[Stored data]
========================================================================

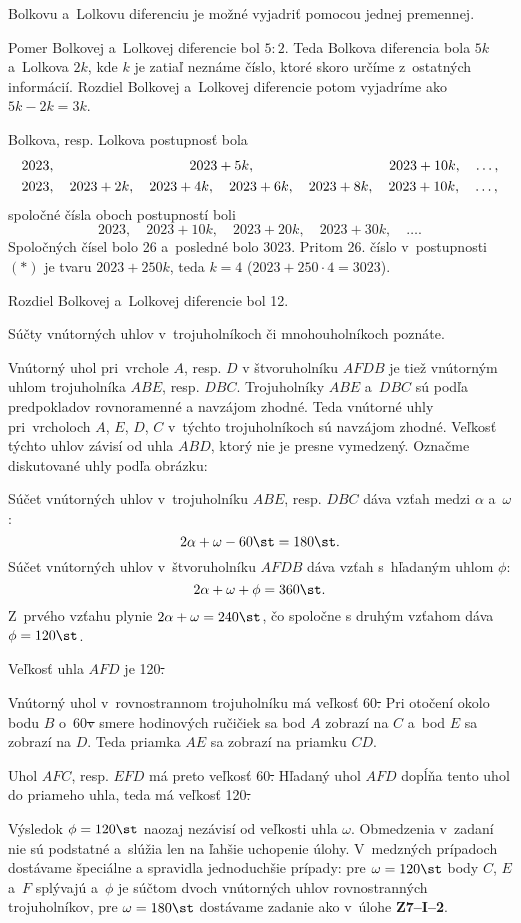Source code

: {%
\napad
Bolkovu a~Lolkovu diferenciu je možné vyjadriť pomocou jednej premennej.

\riesenie
Pomer Bolkovej a~Lolkovej diferencie bol $5:2$.
Teda Bolkova diferencia bola $5k$ a~Lolkova $2k$, kde $k$ je zatiaľ neznáme číslo, ktoré skoro určíme z~ostatných informácií.
Rozdiel Bolkovej a~Lolkovej diferencie potom vyjadríme ako $5k-2k=3k$.

Bolkova, resp. Lolkova postupnosť bola
$$ \aligned
& 2023,\hskip96pt 2023+5k,\hskip96pt 2023+10k,\quad \dots , \\
& 2023,\quad 2023+2k,\quad 2023+4k,\quad 2023+6k,\quad 2023+8k,\quad 2023+10k,\quad \dots ,
\endaligned
$$
spoločné čísla oboch postupností boli
$$
2023, \quad 2023 + 10k, \quad 2023 +20k, \quad 2023 +30k, \quad \dots . \tag{$*$}
$$
Spoločných čísel bolo 26 a~posledné bolo 3023.
Pritom 26. číslo v~postupnosti $(*)$ je tvaru $2023+250k$, teda $k=4$ ($2023+250\cdot4=3023$).

Rozdiel Bolkovej a~Lolkovej diferencie bol 12.}

{%
\napad
Súčty vnútorných uhlov v~trojuholníkoch či mnohouholníkoch poznáte.

\riesenie
Vnútorný uhol pri~vrchole $A$, resp. $D$ v štvoruholníku $AFDB$ je tiež vnútorným uhlom trojuholníka $ABE$, resp. $DBC$.
Trojuholníky $ABE$ a~$DBC$ sú podľa predpokladov rovnoramenné a navzájom zhodné.
Teda vnútorné uhly pri~vrcholoch $A$, $E$, $D$, $C$ v~týchto trojuholníkoch sú navzájom zhodné.
Veľkosť týchto uhlov závisí od uhla $ABD$, ktorý nie je presne vymedzený.
Označme diskutované uhly podľa obrázku:
%

Súčet vnútorných uhlov v~trojuholníku $ABE$, resp. $DBC$ dáva vzťah medzi $\alpha$ a~$\omega$:
$$
2\alpha+\omega-60\st=180\st .
$$
Súčet vnútorných uhlov v~štvoruholníku $AFDB$ dáva vzťah s~hľadaným uhlom $\phi$:
$$
2\alpha+\omega+\phi=360\st.
$$
Z~prvého vzťahu plynie $2\alpha+\omega=240\st$, čo spoločne s druhým vzťahom dáva $\phi=120\st$.

Veľkosť uhla $AFD$ je 120\st.

\ineriesenie
Vnútorný uhol v~rovnostrannom trojuholníku má veľkosť 60\st.
Pri otočení okolo bodu $B$ o~60\st v smere hodinových ručičiek sa bod $A$ zobrazí na $C$ a~bod $E$ sa zobrazí na $D$.
Teda priamka $AE$ sa zobrazí na priamku $CD$.

Uhol $AFC$, resp. $EFD$ má preto veľkosť 60\st.
Hľadaný uhol $AFD$ dopĺňa tento uhol do priameho uhla, teda má veľkosť 120\st.

\poznamka
Výsledok $\phi=120\st$ naozaj nezávisí od veľkosti uhla $\omega$.
Obmedzenia v~zadaní nie sú podstatné a~slúžia len na ľahšie uchopenie úlohy.
V~medzných prípadoch dostávame špeciálne a spravidla jednoduchšie prípady:
pre $\omega=120\st$ body $C$, $E$ a~$F$ splývajú a~$\phi$ je súčtom dvoch vnútorných uhlov rovnostranných trojuholníkov,
pre $\omega=180\st$ dostávame zadanie ako v~úlohe {\bf Z7--I--2}.}

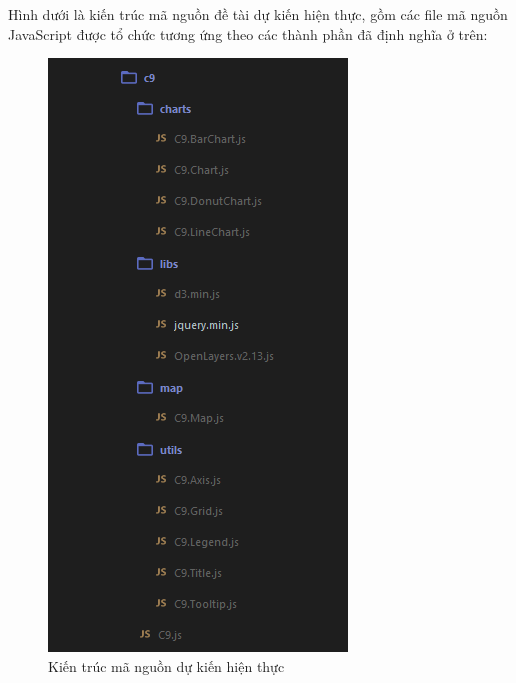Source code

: \documentclass[12pt,a4paper,oneside]{article}
\begin{document}
Hình dưới là kiến trúc mã nguồn đề tài dự kiến hiện thực, gồm các file mã nguồn JavaScript được tổ chức tương ứng theo các thành phần đã định nghĩa ở trên:


\begin{figure}[htp]
	\begin{center}
    \includegraphics[scale=.8]{image/api_model}
    \caption{Kiến trúc mã nguồn dự kiến hiện thực}
    \label{refhinh20}
    \end{center}
\end{figure}
\end{document}
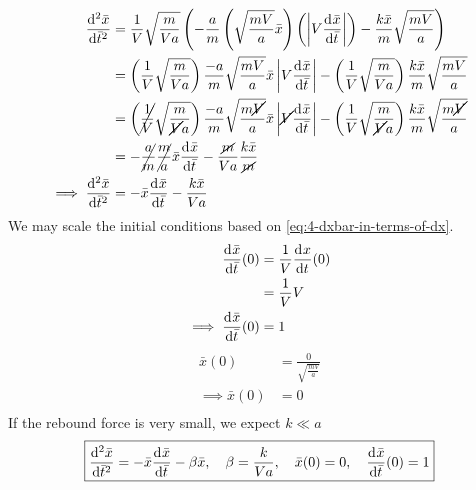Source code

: \documentclass[12pt]{article}
\begin{document}
\begin{equation*}
  \begin{aligned}
    \od[2]{\bar{x}}{\bar{t}} &= \frac{1}{V}\sqrt{\frac{m}{Va}} \left(
    -\frac{a}{m}\left( \sqrt{\frac{mV}{a}}\bar{x}\right) \left(
    \abs{V\od{\bar{x}}{\bar{t}}}\right) -
    \frac{k\bar{x}}{m}\sqrt{\frac{mV}{a}}\right) \\
    &= \left(\frac{1}{V}\sqrt{\frac{m}{Va}}\right)\frac{-a}{m}\sqrt{\frac{mV}{a}}\bar{x}
    \abs{V\od{\bar{x}}{\bar{t}}} -
    \left(\frac{1}{V}\sqrt{\frac{m}{Va}}\right)\frac{k\bar{x}}{m}\sqrt{\frac{mV}{a}} \\
    &= \left(\cancel{\frac{1}{V}}\sqrt{\frac{m}{\cancel{V}a}}\right)\frac{-a}{m}\sqrt{\frac{m\cancel{V}}{a}}\bar{x}
    \abs{\cancel{V}\od{\bar{x}}{\bar{t}}} -
    \left(\frac{1}{V}\sqrt{\frac{m}{\cancel{V}a}}\right)\frac{k\bar{x}}{m}\sqrt{\frac{m\cancel{V}}{a}} \\
    &= -\cancel{\frac{a}{m}}\cancel{\frac{m}{a}}\bar{x}\od{\bar{x}}{\bar{t}} -
    \frac{\cancel{m}}{Va}\frac{k\bar{x}}{\cancel{m}} \\
    \implies \od[2]{\bar{x}}{\bar{t}} &= -\bar{x}\od{\bar{x}}{\bar{t}} - \frac{k\bar{x}}{Va} \\
  \end{aligned}
\end{equation*}
We may scale the initial conditions based on \cref{eq:4-dxbar-in-terms-of-dx}.
\begin{equation*}
  \begin{aligned}
    \od{\bar{x}}{\bar{t}}(0) &= \frac{1}{V}\od{x}{t}(0) \\
     &= \frac{1}{V}V \\
    \implies \od{\bar{x}}{\bar{t}}(0) &= 1 \\
  \end{aligned}
\end{equation*}
\begin{equation}
  \begin{aligned}
    \bar{x}(0) &= \frac{0}{\sqrt{\frac{mV}{a}}} \\
    \implies \bar{x}(0) &= 0 \\
  \end{aligned}
\end{equation}
If the rebound force is very small, we expect $k\ll a$
\begin{equation*} \boxed{
    \od[2]{\bar{x}}{\bar{t}} = -\bar{x}\od{\bar{x}}{\bar{t}} - \beta\bar{x},
    \quad\beta=\frac{k}{Va},\quad \bar{x}(0)=0,
    \quad\od{\bar{x}}{\bar{t}}(0) = 1
  }
\end{equation*}
\end{document}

========================================================================

• YOUR TASK:
Would you provide an exact, picture-free copy of the data above?

• RESPONSE TO THE TASK:
Source code

: {%
\napad
Bolkovu a~Lolkovu diferenciu je možné vyjadriť pomocou jednej premennej.

\riesenie
Pomer Bolkovej a~Lolkovej diferencie bol $5:2$.
Teda Bolkova diferencia bola $5k$ a~Lolkova $2k$, kde $k$ je zatiaľ neznáme číslo, ktoré skoro určíme z~ostatných informácií.
Rozdiel Bolkovej a~Lolkovej diferencie potom vyjadríme ako $5k-2k=3k$.

Bolkova, resp. Lolkova postupnosť bola
$$ \aligned
& 2023,\hskip96pt 2023+5k,\hskip96pt 2023+10k,\quad \dots , \\
& 2023,\quad 2023+2k,\quad 2023+4k,\quad 2023+6k,\quad 2023+8k,\quad 2023+10k,\quad \dots ,
\endaligned
$$
spoločné čísla oboch postupností boli
$$
2023, \quad 2023 + 10k, \quad 2023 +20k, \quad 2023 +30k, \quad \dots . \tag{$*$}
$$
Spoločných čísel bolo 26 a~posledné bolo 3023.
Pritom 26. číslo v~postupnosti $(*)$ je tvaru $2023+250k$, teda $k=4$ ($2023+250\cdot4=3023$).

Rozdiel Bolkovej a~Lolkovej diferencie bol 12.}

{%
\napad
Súčty vnútorných uhlov v~trojuholníkoch či mnohouholníkoch poznáte.

\riesenie
Vnútorný uhol pri~vrchole $A$, resp. $D$ v štvoruholníku $AFDB$ je tiež vnútorným uhlom trojuholníka $ABE$, resp. $DBC$.
Trojuholníky $ABE$ a~$DBC$ sú podľa predpokladov rovnoramenné a navzájom zhodné.
Teda vnútorné uhly pri~vrcholoch $A$, $E$, $D$, $C$ v~týchto trojuholníkoch sú navzájom zhodné.
Veľkosť týchto uhlov závisí od uhla $ABD$, ktorý nie je presne vymedzený.
Označme diskutované uhly podľa obrázku:
%

Súčet vnútorných uhlov v~trojuholníku $ABE$, resp. $DBC$ dáva vzťah medzi $\alpha$ a~$\omega$:
$$
2\alpha+\omega-60\st=180\st .
$$
Súčet vnútorných uhlov v~štvoruholníku $AFDB$ dáva vzťah s~hľadaným uhlom $\phi$:
$$
2\alpha+\omega+\phi=360\st.
$$
Z~prvého vzťahu plynie $2\alpha+\omega=240\st$, čo spoločne s druhým vzťahom dáva $\phi=120\st$.

Veľkosť uhla $AFD$ je 120\st.

\ineriesenie
Vnútorný uhol v~rovnostrannom trojuholníku má veľkosť 60\st.
Pri otočení okolo bodu $B$ o~60\st v smere hodinových ručičiek sa bod $A$ zobrazí na $C$ a~bod $E$ sa zobrazí na $D$.
Teda priamka $AE$ sa zobrazí na priamku $CD$.

Uhol $AFC$, resp. $EFD$ má preto veľkosť 60\st.
Hľadaný uhol $AFD$ dopĺňa tento uhol do priameho uhla, teda má veľkosť 120\st.

\poznamka
Výsledok $\phi=120\st$ naozaj nezávisí od veľkosti uhla $\omega$.
Obmedzenia v~zadaní nie sú podstatné a~slúžia len na ľahšie uchopenie úlohy.
V~medzných prípadoch dostávame špeciálne a spravidla jednoduchšie prípady:
pre $\omega=120\st$ body $C$, $E$ a~$F$ splývajú a~$\phi$ je súčtom dvoch vnútorných uhlov rovnostranných trojuholníkov,
pre $\omega=180\st$ dostávame zadanie ako v~úlohe {\bf Z7--I--2}.}

Source code

: \documentclass[12pt,a4paper,oneside]{article}
\begin{document}
Hình dưới là kiến trúc mã nguồn đề tài dự kiến hiện thực, gồm các file mã nguồn JavaScript được tổ chức tương ứng theo các thành phần đã định nghĩa ở trên:


\begin{figure}[htp]
	\begin{center}
    \includegraphics[scale=.8]{image/api_model}
    \caption{Kiến trúc mã nguồn dự kiến hiện thực}
    \label{refhinh20}
    \end{center}
\end{figure}
\end{document}
Source code

: \documentclass[12pt]{article}
\begin{document}
\begin{equation*}
  \begin{aligned}
    \od[2]{\bar{x}}{\bar{t}} &= \frac{1}{V}\sqrt{\frac{m}{Va}} \left(
    -\frac{a}{m}\left( \sqrt{\frac{mV}{a}}\bar{x}\right) \left(
    \abs{V\od{\bar{x}}{\bar{t}}}\right) -
    \frac{k\bar{x}}{m}\sqrt{\frac{mV}{a}}\right) \\
    &= \left(\frac{1}{V}\sqrt{\frac{m}{Va}}\right)\frac{-a}{m}\sqrt{\frac{mV}{a}}\bar{x}
    \abs{V\od{\bar{x}}{\bar{t}}} -
    \left(\frac{1}{V}\sqrt{\frac{m}{Va}}\right)\frac{k\bar{x}}{m}\sqrt{\frac{mV}{a}} \\
    &= \left(\cancel{\frac{1}{V}}\sqrt{\frac{m}{\cancel{V}a}}\right)\frac{-a}{m}\sqrt{\frac{m\cancel{V}}{a}}\bar{x}
    \abs{\cancel{V}\od{\bar{x}}{\bar{t}}} -
    \left(\frac{1}{V}\sqrt{\frac{m}{\cancel{V}a}}\right)\frac{k\bar{x}}{m}\sqrt{\frac{m\cancel{V}}{a}} \\
    &= -\cancel{\frac{a}{m}}\cancel{\frac{m}{a}}\bar{x}\od{\bar{x}}{\bar{t}} -
    \frac{\cancel{m}}{Va}\frac{k\bar{x}}{\cancel{m}} \\
    \implies \od[2]{\bar{x}}{\bar{t}} &= -\bar{x}\od{\bar{x}}{\bar{t}} - \frac{k\bar{x}}{Va} \\
  \end{aligned}
\end{equation*}
We may scale the initial conditions based on \cref{eq:4-dxbar-in-terms-of-dx}.
\begin{equation*}
  \begin{aligned}
    \od{\bar{x}}{\bar{t}}(0) &= \frac{1}{V}\od{x}{t}(0) \\
     &= \frac{1}{V}V \\
    \implies \od{\bar{x}}{\bar{t}}(0) &= 1 \\
  \end{aligned}
\end{equation*}
\begin{equation}
  \begin{aligned}
    \bar{x}(0) &= \frac{0}{\sqrt{\frac{mV}{a}}} \\
    \implies \bar{x}(0) &= 0 \\
  \end{aligned}
\end{equation}
If the rebound force is very small, we expect $k\ll a$
\begin{equation*} \boxed{
    \od[2]{\bar{x}}{\bar{t}} = -\bar{x}\od{\bar{x}}{\bar{t}} - \beta\bar{x},
    \quad\beta=\frac{k}{Va},\quad \bar{x}(0)=0,
    \quad\od{\bar{x}}{\bar{t}}(0) = 1
  }
\end{equation*}
\end{document}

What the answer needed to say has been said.